**WORK TO BE COMPLETED**: Go through the data below and copy it exactly, skipping every picture.

(Collected data entries)

- - - - - - -

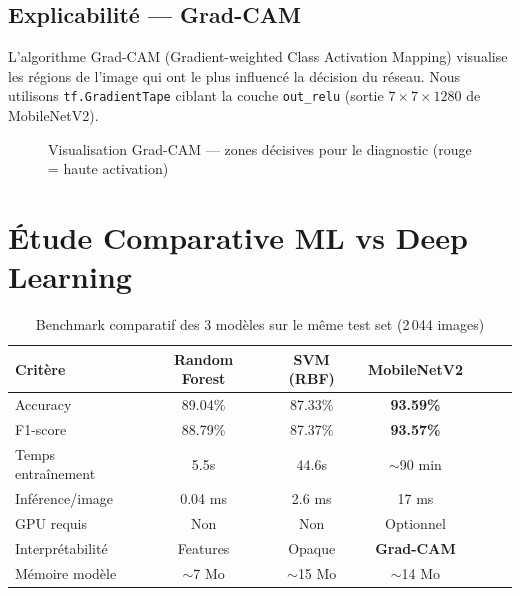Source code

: \documentclass[12pt,a4paper]{article}
\begin{document}
\subsection{Explicabilité — Grad-CAM}

L'algorithme Grad-CAM (Gradient-weighted Class Activation Mapping) visualise 
les régions de l'image qui ont le plus influencé la décision du réseau. 
Nous utilisons \texttt{tf.GradientTape} ciblant la couche \texttt{out\_relu} 
(sortie $7\times7\times1280$ de MobileNetV2).

\begin{figure}[H]
\centering
{}
\caption{Visualisation Grad-CAM — zones décisives pour le diagnostic (rouge = haute activation)}
\end{figure}

\section{Étude Comparative ML vs Deep Learning}

\begin{table}[H]
\centering\small
\begin{tabular}{lcccccc}
\toprule
\textbf{Critère} & \textbf{Random Forest} & \textbf{SVM (RBF)} & \textbf{MobileNetV2} \\
\midrule
Accuracy          & 89.04\%   & 87.33\%   & \textbf{93.59\%} \\
F1-score          & 88.79\%   & 87.37\%   & \textbf{93.57\%} \\
Temps entraînement & 5.5s    & 44.6s     & $\sim$90 min \\
Inférence/image   & 0.04 ms  & 2.6 ms    & 17 ms \\
GPU requis        & Non       & Non       & Optionnel \\
Interprétabilité  & Features  & Opaque    & \textbf{Grad-CAM} \\
Mémoire modèle    & $\sim$7 Mo & $\sim$15 Mo & $\sim$14 Mo \\
\bottomrule
\end{tabular}
\caption{Benchmark comparatif des 3 modèles sur le même test set (2\,044 images)}
\end{table}
\end{document}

- - - - - - -

**TASK SOLUTION**:
Source code

: \documentclass[12pt,a4paper]{article}
\begin{document}
\subsection{Explicabilité — Grad-CAM}

L'algorithme Grad-CAM (Gradient-weighted Class Activation Mapping) visualise 
les régions de l'image qui ont le plus influencé la décision du réseau. 
Nous utilisons \texttt{tf.GradientTape} ciblant la couche \texttt{out\_relu} 
(sortie $7\times7\times1280$ de MobileNetV2).

\begin{figure}[H]
\centering
{}
\caption{Visualisation Grad-CAM — zones décisives pour le diagnostic (rouge = haute activation)}
\end{figure}

\section{Étude Comparative ML vs Deep Learning}

\begin{table}[H]
\centering\small
\begin{tabular}{lcccccc}
\toprule
\textbf{Critère} & \textbf{Random Forest} & \textbf{SVM (RBF)} & \textbf{MobileNetV2} \\
\midrule
Accuracy          & 89.04\%   & 87.33\%   & \textbf{93.59\%} \\
F1-score          & 88.79\%   & 87.37\%   & \textbf{93.57\%} \\
Temps entraînement & 5.5s    & 44.6s     & $\sim$90 min \\
Inférence/image   & 0.04 ms  & 2.6 ms    & 17 ms \\
GPU requis        & Non       & Non       & Optionnel \\
Interprétabilité  & Features  & Opaque    & \textbf{Grad-CAM} \\
Mémoire modèle    & $\sim$7 Mo & $\sim$15 Mo & $\sim$14 Mo \\
\bottomrule
\end{tabular}
\caption{Benchmark comparatif des 3 modèles sur le même test set (2\,044 images)}
\end{table}
\end{document}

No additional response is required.